Морячки поворотили головы и рассмеялись. А был их смех так громок в тишине, будто б смеялись и не два человека. От этих тайн да чудес стало ему вовсе не по себе, точно его куда-то тащут да обманывают. Морячок уложил нож в «дипломат», достал оттуда кренделек колбасы, разломил надвое – теперь они жевали эту колбасу и не смеялись. Матюшин исчез из тамбура, отсиделся в спящем своем кубрике и потом вернулся, когда поезд проехал за полночь, и снова обнаружил их стоящими в тамбуре, без колбасы. Была еще станция, меленькая, потом еще одна, а морячки все стояли и к чему-то готовились. Люди в вагоне спали – их тела лежали штабелями, и, обкурившись, воротившись в последний раз из тамбура, Матюшин больше не мог заставить себя пройти через вагон. Он лег и теперь пытался не думать о морячках с ножом, уснуть, но они так и стояли перед глазами. Состав то обмирал без движения, то бесшумно трогался – на полустанках, где в оконце не видать было ни зги. Пустынные стоянки, хоть и были коротки, даже стремительны, навевали тоскливый ужас, будто б давно они съехали с верной дороги, блуждали в пустыне. Чудилось, что вагоны пограбили, что сбежали давно с поезда машинисты и орудуют в нем темные личности вроде этих морячков, а никто о том не знает – спят мертвым сном.

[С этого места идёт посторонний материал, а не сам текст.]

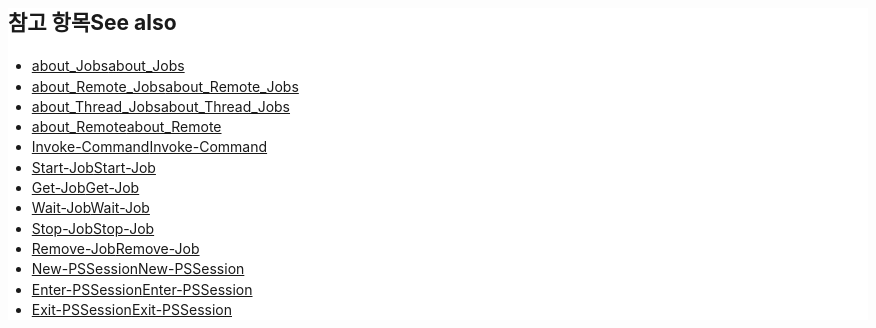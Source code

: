 ## <a name="see-also"></a><span data-ttu-id="fa2c3-223">참고 항목</span><span class="sxs-lookup"><span data-stu-id="fa2c3-223">See also</span></span>

- [<span data-ttu-id="fa2c3-224">about_Jobs</span><span class="sxs-lookup"><span data-stu-id="fa2c3-224">about_Jobs</span></span>](about_Jobs.md)
- [<span data-ttu-id="fa2c3-225">about_Remote_Jobs</span><span class="sxs-lookup"><span data-stu-id="fa2c3-225">about_Remote_Jobs</span></span>](about_Remote_Jobs.md)
- [<span data-ttu-id="fa2c3-226">about_Thread_Jobs</span><span class="sxs-lookup"><span data-stu-id="fa2c3-226">about_Thread_Jobs</span></span>](about_Thread_Jobs.md)
- [<span data-ttu-id="fa2c3-227">about_Remote</span><span class="sxs-lookup"><span data-stu-id="fa2c3-227">about_Remote</span></span>](about_Remote.md)
- [<span data-ttu-id="fa2c3-228">Invoke-Command</span><span class="sxs-lookup"><span data-stu-id="fa2c3-228">Invoke-Command</span></span>](xref:Microsoft.PowerShell.Core.Invoke-Command)
- [<span data-ttu-id="fa2c3-229">Start-Job</span><span class="sxs-lookup"><span data-stu-id="fa2c3-229">Start-Job</span></span>](xref:Microsoft.PowerShell.Core.Start-Job)
- [<span data-ttu-id="fa2c3-230">Get-Job</span><span class="sxs-lookup"><span data-stu-id="fa2c3-230">Get-Job</span></span>](xref:Microsoft.PowerShell.Core.Get-Job)
- [<span data-ttu-id="fa2c3-231">Wait-Job</span><span class="sxs-lookup"><span data-stu-id="fa2c3-231">Wait-Job</span></span>](xref:Microsoft.PowerShell.Core.Wait-Job)
- [<span data-ttu-id="fa2c3-232">Stop-Job</span><span class="sxs-lookup"><span data-stu-id="fa2c3-232">Stop-Job</span></span>](xref:Microsoft.PowerShell.Core.Stop-Job)
- [<span data-ttu-id="fa2c3-233">Remove-Job</span><span class="sxs-lookup"><span data-stu-id="fa2c3-233">Remove-Job</span></span>](xref:Microsoft.PowerShell.Core.Remove-Job)
- [<span data-ttu-id="fa2c3-234">New-PSSession</span><span class="sxs-lookup"><span data-stu-id="fa2c3-234">New-PSSession</span></span>](xref:Microsoft.PowerShell.Core.New-PSSession)
- [<span data-ttu-id="fa2c3-235">Enter-PSSession</span><span class="sxs-lookup"><span data-stu-id="fa2c3-235">Enter-PSSession</span></span>](xref:Microsoft.PowerShell.Core.Enter-PSSession)
- [<span data-ttu-id="fa2c3-236">Exit-PSSession</span><span class="sxs-lookup"><span data-stu-id="fa2c3-236">Exit-PSSession</span></span>](xref:Microsoft.PowerShell.Core.Exit-PSSession)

Каждая остановка казалась Матюшину уж последней. Вдруг топот, радостные вопли, дружный людской гул явились как из-под земли и рассеяли заунывный призрак ночи. Он извернулся зверьком и ткнулся в оконце. В круг света, что вьюжился подле вагона, слетелся целый народец. Мелькали огоньками смеющиеся раскосые лица, будто б полоснуло радостью по ртам, плясали враскорячку тени, пели звонкие, сильные голоса. Мужики с плетками, бабы, дети, даже лошади, которых держали чуть в сторонке под уздцы, кружили подле вагона. В объятиях однообразных бедноватых одежд утопали два белоснежных пятна. На руках морячков утащили в круг, давились, только б их коснуться. Морячки бултыхались, резвились – плыли на спинах, держась бескозырок, чтоб не сорвались с голов. А другой рукой, которой сжимали свои хрупенькие теперь «дипломаты», махали в воздухе точно флагами. Два этих флага долго вздергивались, торчали над толпой, покуда их не опустили на землю. Опустили ж морячков, когда поднесли к коням. Они влезли тяжеловато-осанисто на коней, которые просели под ними, будто утлые лодочки, и захмелели, оказавшись куда выше земли, раскачиваясь в седлах, маясь в них поначалу. Кругом загикали, то ли подбадривая их, то ли восхищаясь, глазея на плоские лепешки тонюсеньких шапок с ленточками и золотыми буквами, на костянистые сплющенные маленькие предметы, что держали они в руках, как сумки, на брючины, расшитые юбками, и золото чистое блях. В ночи было не разглядеть лиц, но все они казались Матюшину какими-то родными и красивыми. Выказывая свою удаль перед родичами да на глазах морячков, пускались вскачь, впиваясь в косматые гривы коней, мелкие ребятишки, похожие на мушек. Стайки их черные носились вдоль вагонов. Пролетая, они стегали вагон плетками – и секли по спящим слепым его оконцам, как по глазам, что дико было Матюшину понимать, видеть, но никого они все же не разбуживали. Вагоны молчали, что неживые бочки, потому, верно, и смели их ребятишки хлестать. Скоро, отхлынывая от вагона, народец весь расселся, как по местам. Мужики все равно что отсели – каждый приосанился на отдельном скакуне. Бабы с детьми уместились по двое, а то и по трое на широкоспинных одутловатых конягах и готовы были побрести за мужчинами. Важными были и силу излучали новую, неведомую морячки. Они обвыклись с этой своей силой и теперь восседали, позволяя себе сомкнуть покойно уста, молчать.